Problem details: Out of the records below, copy all lines in which the word "reference" occurs.

Records to process:

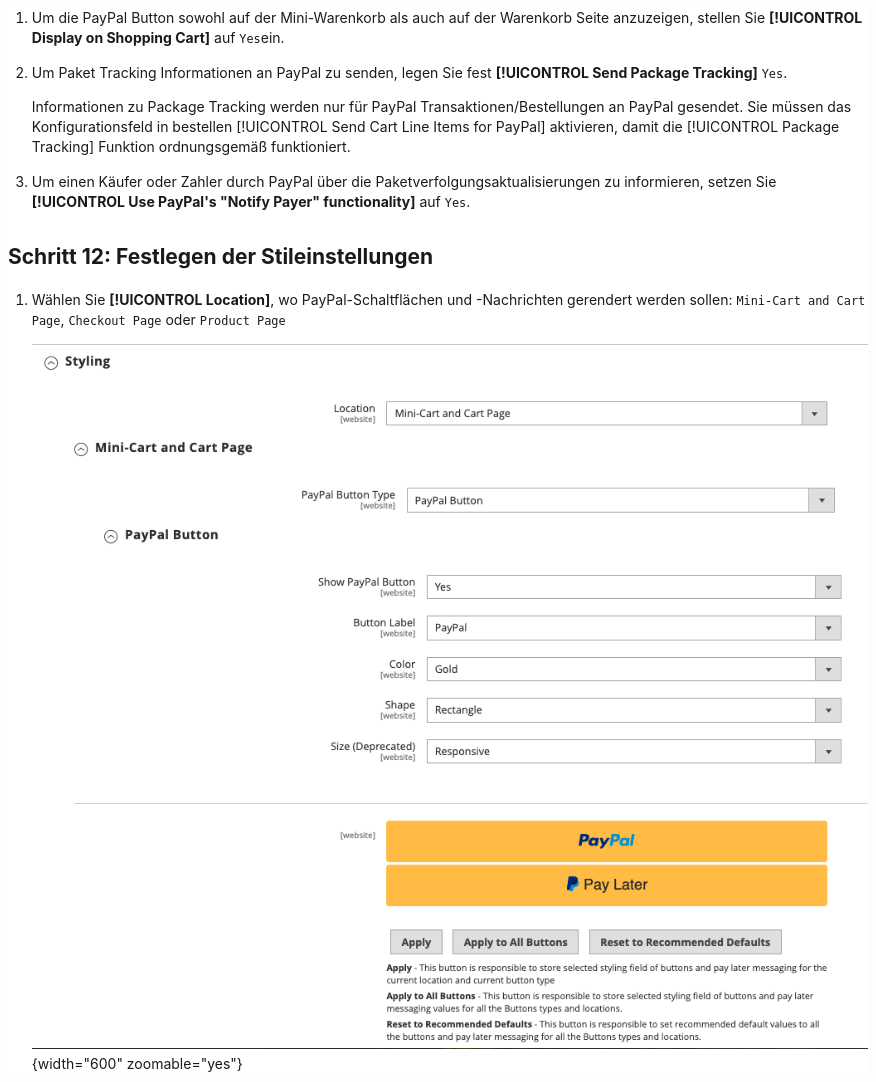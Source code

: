 1. Um die PayPal Button sowohl auf der Mini-Warenkorb als auch auf der Warenkorb Seite anzuzeigen, stellen Sie **[!UICONTROL Display on Shopping Cart]** auf `Yes`ein.

1. Um Paket Tracking Informationen an PayPal zu senden, legen Sie fest **[!UICONTROL Send Package Tracking]** `Yes`.

   Informationen zu Package Tracking werden nur für PayPal Transaktionen/Bestellungen an PayPal gesendet. Sie müssen das Konfigurationsfeld in bestellen [!UICONTROL Send Cart Line Items for PayPal] aktivieren, damit die [!UICONTROL Package Tracking] Funktion ordnungsgemäß funktioniert.

1. Um einen Käufer oder Zahler durch PayPal über die Paketverfolgungsaktualisierungen zu informieren, setzen Sie **[!UICONTROL Use PayPal's "Notify Payer" functionality]** auf `Yes`.

## Schritt 12: Festlegen der Stileinstellungen

1. Wählen Sie **[!UICONTROL Location]**, wo PayPal-Schaltflächen und -Nachrichten gerendert werden sollen: `Mini-Cart and Cart Page`, `Checkout Page` oder `Product Page`

   ![PayPal-Stileinstellungen](../configuration-reference/sales/assets/payment-methods-braintree-paypal-styling.png){width="600" zoomable="yes"}


[1]: https://www.braintreepayments.com/
[2]: https://developers.braintreepayments.com/reference/general/testing/php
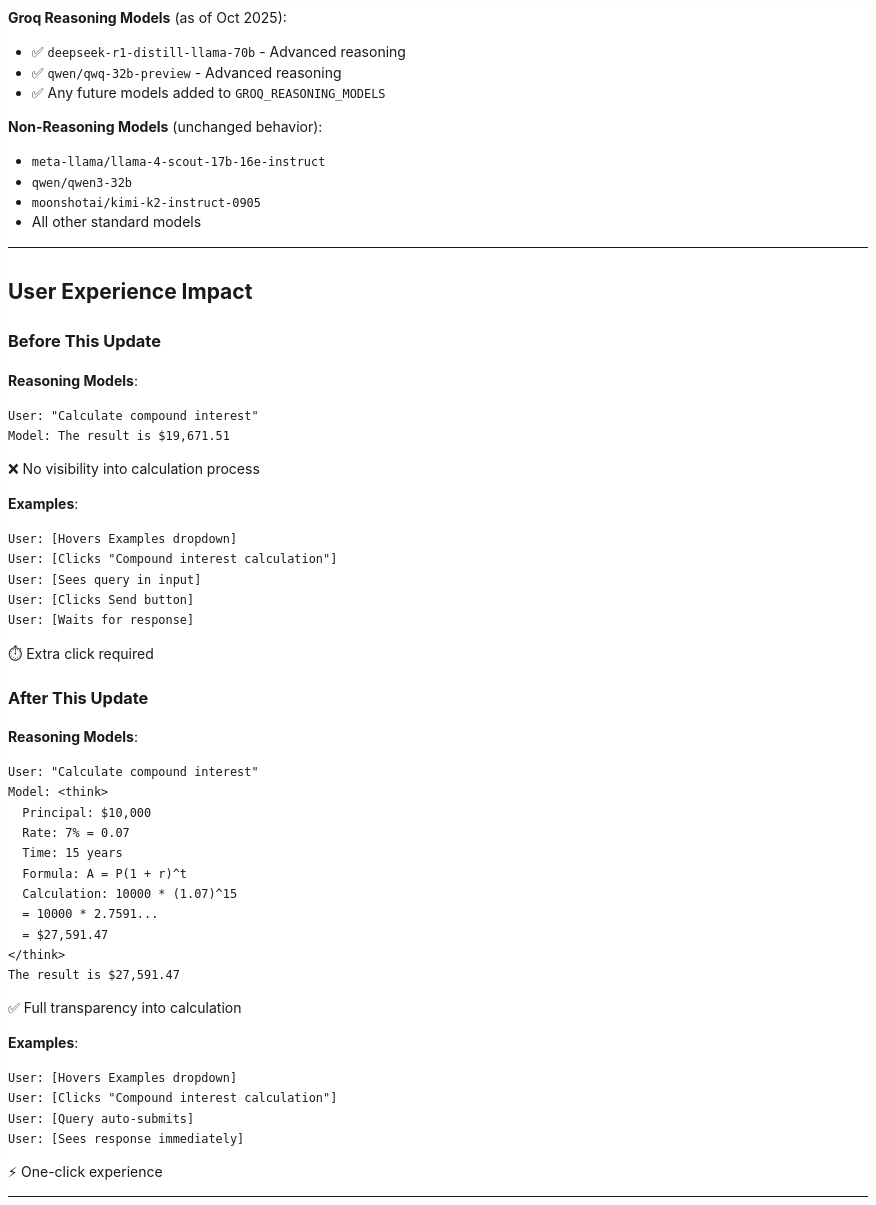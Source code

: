 **Groq Reasoning Models** (as of Oct 2025):
- ✅ `deepseek-r1-distill-llama-70b` - Advanced reasoning
- ✅ `qwen/qwq-32b-preview` - Advanced reasoning
- ✅ Any future models added to `GROQ_REASONING_MODELS`

**Non-Reasoning Models** (unchanged behavior):
- `meta-llama/llama-4-scout-17b-16e-instruct`
- `qwen/qwen3-32b`
- `moonshotai/kimi-k2-instruct-0905`
- All other standard models

---

## User Experience Impact

### Before This Update

**Reasoning Models**:
```
User: "Calculate compound interest"
Model: The result is $19,671.51
```
❌ No visibility into calculation process

**Examples**:
```
User: [Hovers Examples dropdown]
User: [Clicks "Compound interest calculation"]
User: [Sees query in input]
User: [Clicks Send button]
User: [Waits for response]
```
⏱️ Extra click required

### After This Update

**Reasoning Models**:
```
User: "Calculate compound interest"
Model: <think>
  Principal: $10,000
  Rate: 7% = 0.07
  Time: 15 years
  Formula: A = P(1 + r)^t
  Calculation: 10000 * (1.07)^15
  = 10000 * 2.7591...
  = $27,591.47
</think>
The result is $27,591.47
```
✅ Full transparency into calculation

**Examples**:
```
User: [Hovers Examples dropdown]
User: [Clicks "Compound interest calculation"]
User: [Query auto-submits]
User: [Sees response immediately]
```
⚡ One-click experience

---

Solution:
   ![PayPal-Stileinstellungen](../configuration-reference/sales/assets/payment-methods-braintree-paypal-styling.png){width="600" zoomable="yes"}
[2]: https://developers.braintreepayments.com/reference/general/testing/php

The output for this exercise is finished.